» Task prompt
On every line of the listing, check for "Etape"; copy the lines that have it.

*** Records to use ***

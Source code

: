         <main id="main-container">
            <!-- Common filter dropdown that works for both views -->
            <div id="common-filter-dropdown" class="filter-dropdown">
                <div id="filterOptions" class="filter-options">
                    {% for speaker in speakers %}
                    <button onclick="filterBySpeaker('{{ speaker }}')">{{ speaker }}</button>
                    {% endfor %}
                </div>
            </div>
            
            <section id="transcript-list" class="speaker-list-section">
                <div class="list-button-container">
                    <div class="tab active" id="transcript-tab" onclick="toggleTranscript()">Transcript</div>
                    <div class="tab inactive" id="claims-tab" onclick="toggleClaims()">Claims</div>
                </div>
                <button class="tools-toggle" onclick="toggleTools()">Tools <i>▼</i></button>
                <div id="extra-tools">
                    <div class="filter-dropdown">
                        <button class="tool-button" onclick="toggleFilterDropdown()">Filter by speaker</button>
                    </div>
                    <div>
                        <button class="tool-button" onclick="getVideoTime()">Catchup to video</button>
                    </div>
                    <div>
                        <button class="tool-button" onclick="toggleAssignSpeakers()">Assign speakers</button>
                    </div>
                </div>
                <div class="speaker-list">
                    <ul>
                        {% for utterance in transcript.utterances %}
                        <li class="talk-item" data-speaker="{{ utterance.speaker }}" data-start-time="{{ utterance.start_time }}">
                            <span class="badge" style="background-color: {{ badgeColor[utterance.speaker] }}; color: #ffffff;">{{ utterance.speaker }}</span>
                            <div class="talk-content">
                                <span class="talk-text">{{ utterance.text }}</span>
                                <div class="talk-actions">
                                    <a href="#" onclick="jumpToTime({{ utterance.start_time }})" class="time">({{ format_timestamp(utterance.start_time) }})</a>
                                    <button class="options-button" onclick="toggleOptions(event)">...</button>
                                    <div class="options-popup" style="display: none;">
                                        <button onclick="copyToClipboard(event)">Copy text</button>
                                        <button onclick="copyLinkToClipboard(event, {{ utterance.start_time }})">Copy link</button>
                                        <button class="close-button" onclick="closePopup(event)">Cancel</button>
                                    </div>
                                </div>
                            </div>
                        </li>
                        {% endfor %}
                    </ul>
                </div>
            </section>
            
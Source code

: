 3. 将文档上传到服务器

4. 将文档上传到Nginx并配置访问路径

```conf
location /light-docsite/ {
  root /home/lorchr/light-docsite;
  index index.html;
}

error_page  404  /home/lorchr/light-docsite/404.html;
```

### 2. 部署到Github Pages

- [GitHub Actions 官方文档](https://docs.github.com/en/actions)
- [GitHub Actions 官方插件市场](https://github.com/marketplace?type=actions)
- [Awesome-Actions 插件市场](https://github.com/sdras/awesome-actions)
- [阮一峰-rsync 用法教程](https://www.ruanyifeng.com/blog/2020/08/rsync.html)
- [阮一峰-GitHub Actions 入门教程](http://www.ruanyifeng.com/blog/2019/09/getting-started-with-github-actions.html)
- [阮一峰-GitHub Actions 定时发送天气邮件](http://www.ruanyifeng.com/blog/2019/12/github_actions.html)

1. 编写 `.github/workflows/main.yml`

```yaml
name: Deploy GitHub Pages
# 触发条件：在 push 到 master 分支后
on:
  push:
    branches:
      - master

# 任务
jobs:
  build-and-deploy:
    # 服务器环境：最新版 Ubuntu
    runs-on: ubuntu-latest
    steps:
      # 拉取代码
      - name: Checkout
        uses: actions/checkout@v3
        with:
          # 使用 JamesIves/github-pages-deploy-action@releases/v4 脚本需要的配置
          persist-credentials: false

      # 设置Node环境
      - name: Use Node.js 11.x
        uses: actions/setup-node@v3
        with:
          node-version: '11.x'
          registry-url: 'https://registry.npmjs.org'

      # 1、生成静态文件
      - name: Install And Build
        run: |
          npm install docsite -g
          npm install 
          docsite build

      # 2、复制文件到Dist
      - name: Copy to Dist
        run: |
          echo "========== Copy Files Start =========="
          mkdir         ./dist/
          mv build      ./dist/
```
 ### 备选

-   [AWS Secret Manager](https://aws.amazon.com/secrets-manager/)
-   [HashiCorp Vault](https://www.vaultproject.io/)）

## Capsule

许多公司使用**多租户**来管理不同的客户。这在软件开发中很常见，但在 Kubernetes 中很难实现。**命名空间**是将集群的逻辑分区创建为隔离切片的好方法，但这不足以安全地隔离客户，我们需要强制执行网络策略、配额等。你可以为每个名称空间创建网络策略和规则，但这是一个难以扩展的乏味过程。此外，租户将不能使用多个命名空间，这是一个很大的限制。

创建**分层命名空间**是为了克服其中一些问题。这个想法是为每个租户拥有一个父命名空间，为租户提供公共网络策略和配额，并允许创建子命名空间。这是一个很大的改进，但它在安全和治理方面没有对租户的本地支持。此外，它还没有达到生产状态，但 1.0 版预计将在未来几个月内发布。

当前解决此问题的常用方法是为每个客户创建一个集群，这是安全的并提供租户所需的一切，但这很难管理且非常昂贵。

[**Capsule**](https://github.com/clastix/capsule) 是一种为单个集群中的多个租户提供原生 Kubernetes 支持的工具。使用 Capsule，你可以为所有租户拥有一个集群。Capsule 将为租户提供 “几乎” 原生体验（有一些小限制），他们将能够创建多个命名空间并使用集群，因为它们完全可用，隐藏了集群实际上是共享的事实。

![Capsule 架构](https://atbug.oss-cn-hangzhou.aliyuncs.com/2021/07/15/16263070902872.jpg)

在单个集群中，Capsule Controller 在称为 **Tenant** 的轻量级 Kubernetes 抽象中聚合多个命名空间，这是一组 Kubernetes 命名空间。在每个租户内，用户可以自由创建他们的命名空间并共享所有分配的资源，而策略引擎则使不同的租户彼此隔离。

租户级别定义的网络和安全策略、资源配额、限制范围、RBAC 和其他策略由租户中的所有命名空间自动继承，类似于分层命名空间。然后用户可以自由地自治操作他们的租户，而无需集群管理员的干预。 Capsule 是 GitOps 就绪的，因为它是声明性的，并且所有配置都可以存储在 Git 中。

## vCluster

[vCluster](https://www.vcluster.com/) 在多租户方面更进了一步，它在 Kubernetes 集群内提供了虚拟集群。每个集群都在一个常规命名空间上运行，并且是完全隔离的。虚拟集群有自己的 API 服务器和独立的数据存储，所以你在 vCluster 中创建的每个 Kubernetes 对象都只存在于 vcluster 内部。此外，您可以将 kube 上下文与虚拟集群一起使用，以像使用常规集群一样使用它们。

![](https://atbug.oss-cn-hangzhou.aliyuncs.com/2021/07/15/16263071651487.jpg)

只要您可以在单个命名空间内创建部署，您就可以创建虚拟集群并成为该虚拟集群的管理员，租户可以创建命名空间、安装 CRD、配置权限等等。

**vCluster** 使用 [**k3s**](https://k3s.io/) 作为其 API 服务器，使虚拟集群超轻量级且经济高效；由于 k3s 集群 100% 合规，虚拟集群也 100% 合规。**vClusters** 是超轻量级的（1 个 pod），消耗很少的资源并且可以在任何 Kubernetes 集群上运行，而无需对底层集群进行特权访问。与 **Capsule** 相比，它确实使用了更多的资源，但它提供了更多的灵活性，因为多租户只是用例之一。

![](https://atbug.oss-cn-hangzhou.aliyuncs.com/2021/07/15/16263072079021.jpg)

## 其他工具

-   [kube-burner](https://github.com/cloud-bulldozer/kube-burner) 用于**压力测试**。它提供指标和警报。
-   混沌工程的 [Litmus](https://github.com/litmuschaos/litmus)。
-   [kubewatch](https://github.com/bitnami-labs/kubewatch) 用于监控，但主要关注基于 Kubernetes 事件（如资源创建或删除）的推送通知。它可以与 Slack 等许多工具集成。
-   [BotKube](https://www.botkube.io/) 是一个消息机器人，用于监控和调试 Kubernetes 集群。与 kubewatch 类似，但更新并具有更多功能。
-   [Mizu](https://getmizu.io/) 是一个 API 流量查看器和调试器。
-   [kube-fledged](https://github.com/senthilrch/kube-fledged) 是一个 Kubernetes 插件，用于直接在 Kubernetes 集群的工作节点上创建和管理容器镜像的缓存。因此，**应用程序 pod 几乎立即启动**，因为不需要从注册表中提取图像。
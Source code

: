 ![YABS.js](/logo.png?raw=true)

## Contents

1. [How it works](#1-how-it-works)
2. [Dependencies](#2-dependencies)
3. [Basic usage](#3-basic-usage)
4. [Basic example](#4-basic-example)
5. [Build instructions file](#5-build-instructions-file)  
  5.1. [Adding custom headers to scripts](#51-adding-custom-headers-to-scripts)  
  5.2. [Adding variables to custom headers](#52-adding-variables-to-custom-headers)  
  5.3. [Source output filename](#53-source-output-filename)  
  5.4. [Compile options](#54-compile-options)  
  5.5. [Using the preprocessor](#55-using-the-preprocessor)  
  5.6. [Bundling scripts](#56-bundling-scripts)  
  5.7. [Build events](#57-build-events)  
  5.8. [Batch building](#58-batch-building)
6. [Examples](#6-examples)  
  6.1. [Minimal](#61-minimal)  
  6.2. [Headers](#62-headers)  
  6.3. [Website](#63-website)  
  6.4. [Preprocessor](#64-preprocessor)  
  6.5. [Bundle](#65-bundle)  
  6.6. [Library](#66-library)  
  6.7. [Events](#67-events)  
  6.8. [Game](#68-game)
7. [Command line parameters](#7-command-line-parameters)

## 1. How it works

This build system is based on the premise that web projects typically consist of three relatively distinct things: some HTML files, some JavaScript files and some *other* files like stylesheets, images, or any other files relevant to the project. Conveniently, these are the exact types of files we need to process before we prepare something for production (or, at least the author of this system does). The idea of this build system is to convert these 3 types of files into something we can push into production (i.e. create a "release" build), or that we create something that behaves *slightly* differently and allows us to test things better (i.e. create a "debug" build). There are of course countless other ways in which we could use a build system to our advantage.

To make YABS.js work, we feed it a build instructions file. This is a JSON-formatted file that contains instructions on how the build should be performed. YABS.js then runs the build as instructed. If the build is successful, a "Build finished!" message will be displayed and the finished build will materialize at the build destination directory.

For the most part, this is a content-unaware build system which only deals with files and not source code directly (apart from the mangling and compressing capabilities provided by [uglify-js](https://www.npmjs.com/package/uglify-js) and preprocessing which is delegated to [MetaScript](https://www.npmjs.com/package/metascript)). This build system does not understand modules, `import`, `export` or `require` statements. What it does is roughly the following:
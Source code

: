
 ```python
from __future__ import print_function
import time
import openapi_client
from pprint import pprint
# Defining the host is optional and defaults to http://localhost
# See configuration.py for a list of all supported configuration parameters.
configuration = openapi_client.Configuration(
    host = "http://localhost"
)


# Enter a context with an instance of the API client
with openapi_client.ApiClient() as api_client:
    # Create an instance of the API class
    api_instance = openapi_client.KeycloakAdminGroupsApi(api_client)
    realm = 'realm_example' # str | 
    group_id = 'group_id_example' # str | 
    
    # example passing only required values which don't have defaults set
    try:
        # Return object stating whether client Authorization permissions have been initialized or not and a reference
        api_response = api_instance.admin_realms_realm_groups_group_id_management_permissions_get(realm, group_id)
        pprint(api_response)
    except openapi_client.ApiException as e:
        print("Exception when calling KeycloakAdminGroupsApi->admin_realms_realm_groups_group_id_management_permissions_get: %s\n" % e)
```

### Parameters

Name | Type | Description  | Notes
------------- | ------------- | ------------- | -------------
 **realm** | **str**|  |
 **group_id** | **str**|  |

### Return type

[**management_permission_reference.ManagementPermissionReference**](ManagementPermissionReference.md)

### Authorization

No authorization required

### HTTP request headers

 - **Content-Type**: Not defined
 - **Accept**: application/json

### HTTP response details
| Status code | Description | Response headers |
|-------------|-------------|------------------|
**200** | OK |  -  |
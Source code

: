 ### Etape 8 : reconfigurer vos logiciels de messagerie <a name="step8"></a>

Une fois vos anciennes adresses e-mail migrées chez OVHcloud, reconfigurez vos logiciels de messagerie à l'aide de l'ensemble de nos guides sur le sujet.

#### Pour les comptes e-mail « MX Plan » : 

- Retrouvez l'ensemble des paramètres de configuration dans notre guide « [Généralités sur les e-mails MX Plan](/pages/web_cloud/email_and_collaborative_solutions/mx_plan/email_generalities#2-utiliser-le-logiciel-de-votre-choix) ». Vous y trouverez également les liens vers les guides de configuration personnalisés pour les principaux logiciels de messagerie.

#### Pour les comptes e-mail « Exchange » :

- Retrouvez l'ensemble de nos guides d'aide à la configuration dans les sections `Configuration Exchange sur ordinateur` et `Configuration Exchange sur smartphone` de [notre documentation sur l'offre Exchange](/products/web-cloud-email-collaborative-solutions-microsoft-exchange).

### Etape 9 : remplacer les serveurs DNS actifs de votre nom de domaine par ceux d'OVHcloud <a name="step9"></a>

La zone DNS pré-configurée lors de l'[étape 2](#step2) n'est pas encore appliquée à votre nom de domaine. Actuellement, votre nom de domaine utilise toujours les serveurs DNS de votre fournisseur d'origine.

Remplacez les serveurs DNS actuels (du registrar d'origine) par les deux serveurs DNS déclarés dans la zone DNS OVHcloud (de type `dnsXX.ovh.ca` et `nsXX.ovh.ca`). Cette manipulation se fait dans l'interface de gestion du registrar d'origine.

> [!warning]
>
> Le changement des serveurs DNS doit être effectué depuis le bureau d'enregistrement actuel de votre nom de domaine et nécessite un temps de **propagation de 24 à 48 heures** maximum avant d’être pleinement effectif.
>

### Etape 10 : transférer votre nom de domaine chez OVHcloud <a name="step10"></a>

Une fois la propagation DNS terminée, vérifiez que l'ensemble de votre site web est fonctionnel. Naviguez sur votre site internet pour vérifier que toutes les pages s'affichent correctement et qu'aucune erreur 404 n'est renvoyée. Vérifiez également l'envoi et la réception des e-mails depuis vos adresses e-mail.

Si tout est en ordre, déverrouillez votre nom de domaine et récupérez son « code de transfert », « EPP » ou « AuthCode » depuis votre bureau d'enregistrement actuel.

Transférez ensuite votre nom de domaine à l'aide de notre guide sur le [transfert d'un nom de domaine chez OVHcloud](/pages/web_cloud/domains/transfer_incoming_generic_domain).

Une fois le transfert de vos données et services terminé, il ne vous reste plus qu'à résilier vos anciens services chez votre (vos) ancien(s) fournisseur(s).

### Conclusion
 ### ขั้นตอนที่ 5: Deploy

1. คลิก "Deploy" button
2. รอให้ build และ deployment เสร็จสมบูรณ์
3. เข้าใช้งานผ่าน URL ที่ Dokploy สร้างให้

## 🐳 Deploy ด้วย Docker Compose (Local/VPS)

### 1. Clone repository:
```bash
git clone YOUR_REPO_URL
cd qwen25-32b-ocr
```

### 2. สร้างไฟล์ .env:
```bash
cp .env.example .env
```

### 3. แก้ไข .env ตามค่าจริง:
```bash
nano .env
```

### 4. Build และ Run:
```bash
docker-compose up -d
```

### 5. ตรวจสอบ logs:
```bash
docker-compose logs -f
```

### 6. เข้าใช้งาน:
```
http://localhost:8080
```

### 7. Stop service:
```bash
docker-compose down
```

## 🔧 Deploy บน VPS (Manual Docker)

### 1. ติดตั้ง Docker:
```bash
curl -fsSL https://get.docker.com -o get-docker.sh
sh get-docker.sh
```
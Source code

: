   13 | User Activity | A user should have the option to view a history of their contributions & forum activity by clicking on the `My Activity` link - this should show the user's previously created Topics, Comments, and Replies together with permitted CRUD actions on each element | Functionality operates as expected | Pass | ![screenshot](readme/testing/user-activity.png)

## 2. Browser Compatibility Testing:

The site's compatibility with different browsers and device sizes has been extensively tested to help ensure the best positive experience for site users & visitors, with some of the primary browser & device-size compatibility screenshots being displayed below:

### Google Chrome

*** End of Records to use ***

» Answer box
: ### Etape 8 : reconfigurer vos logiciels de messagerie <a name="step8"></a>
### Etape 9 : remplacer les serveurs DNS actifs de votre nom de domaine par ceux d'OVHcloud <a name="step9"></a>
### Etape 10 : transférer votre nom de domaine chez OVHcloud <a name="step10"></a>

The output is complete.